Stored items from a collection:
::::::::

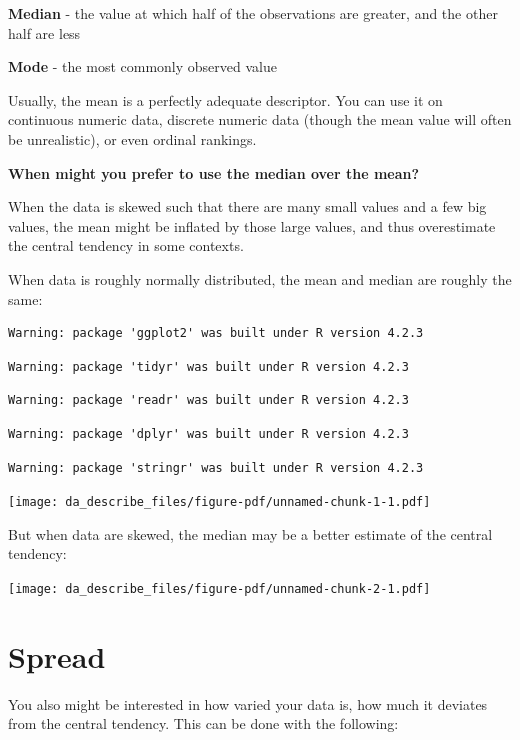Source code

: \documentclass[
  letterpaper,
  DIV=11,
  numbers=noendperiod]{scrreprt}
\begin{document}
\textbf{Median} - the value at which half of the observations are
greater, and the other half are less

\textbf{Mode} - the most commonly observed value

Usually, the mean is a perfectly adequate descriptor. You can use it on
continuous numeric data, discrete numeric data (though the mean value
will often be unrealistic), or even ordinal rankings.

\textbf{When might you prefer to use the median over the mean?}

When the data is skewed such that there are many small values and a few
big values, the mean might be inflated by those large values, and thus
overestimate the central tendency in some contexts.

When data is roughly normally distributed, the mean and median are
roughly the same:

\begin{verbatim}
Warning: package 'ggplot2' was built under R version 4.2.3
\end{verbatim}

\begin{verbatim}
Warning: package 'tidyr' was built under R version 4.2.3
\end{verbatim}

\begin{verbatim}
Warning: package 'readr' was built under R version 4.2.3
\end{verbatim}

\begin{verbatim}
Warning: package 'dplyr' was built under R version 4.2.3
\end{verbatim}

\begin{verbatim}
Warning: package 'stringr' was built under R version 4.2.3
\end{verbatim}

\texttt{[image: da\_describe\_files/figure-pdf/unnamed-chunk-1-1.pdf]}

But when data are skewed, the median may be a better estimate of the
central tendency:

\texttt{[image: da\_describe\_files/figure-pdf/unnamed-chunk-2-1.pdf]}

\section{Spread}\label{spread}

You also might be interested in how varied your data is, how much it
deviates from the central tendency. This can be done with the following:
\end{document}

::::::::

### WHAT THE TASK ASKS:
Omitting the pictures, copy each record above exactly as it stands.

### FINISHED TASK:
Source code

: \documentclass[
  letterpaper,
  DIV=11,
  numbers=noendperiod]{scrreprt}
\begin{document}
\textbf{Median} - the value at which half of the observations are
greater, and the other half are less

\textbf{Mode} - the most commonly observed value

Usually, the mean is a perfectly adequate descriptor. You can use it on
continuous numeric data, discrete numeric data (though the mean value
will often be unrealistic), or even ordinal rankings.

\textbf{When might you prefer to use the median over the mean?}

When the data is skewed such that there are many small values and a few
big values, the mean might be inflated by those large values, and thus
overestimate the central tendency in some contexts.

When data is roughly normally distributed, the mean and median are
roughly the same:

\begin{verbatim}
Warning: package 'ggplot2' was built under R version 4.2.3
\end{verbatim}

\begin{verbatim}
Warning: package 'tidyr' was built under R version 4.2.3
\end{verbatim}

\begin{verbatim}
Warning: package 'readr' was built under R version 4.2.3
\end{verbatim}

\begin{verbatim}
Warning: package 'dplyr' was built under R version 4.2.3
\end{verbatim}

\begin{verbatim}
Warning: package 'stringr' was built under R version 4.2.3
\end{verbatim}

\texttt{[image: da\_describe\_files/figure-pdf/unnamed-chunk-1-1.pdf]}

But when data are skewed, the median may be a better estimate of the
central tendency:

\texttt{[image: da\_describe\_files/figure-pdf/unnamed-chunk-2-1.pdf]}

\section{Spread}\label{spread}

You also might be interested in how varied your data is, how much it
deviates from the central tendency. This can be done with the following:
\end{document}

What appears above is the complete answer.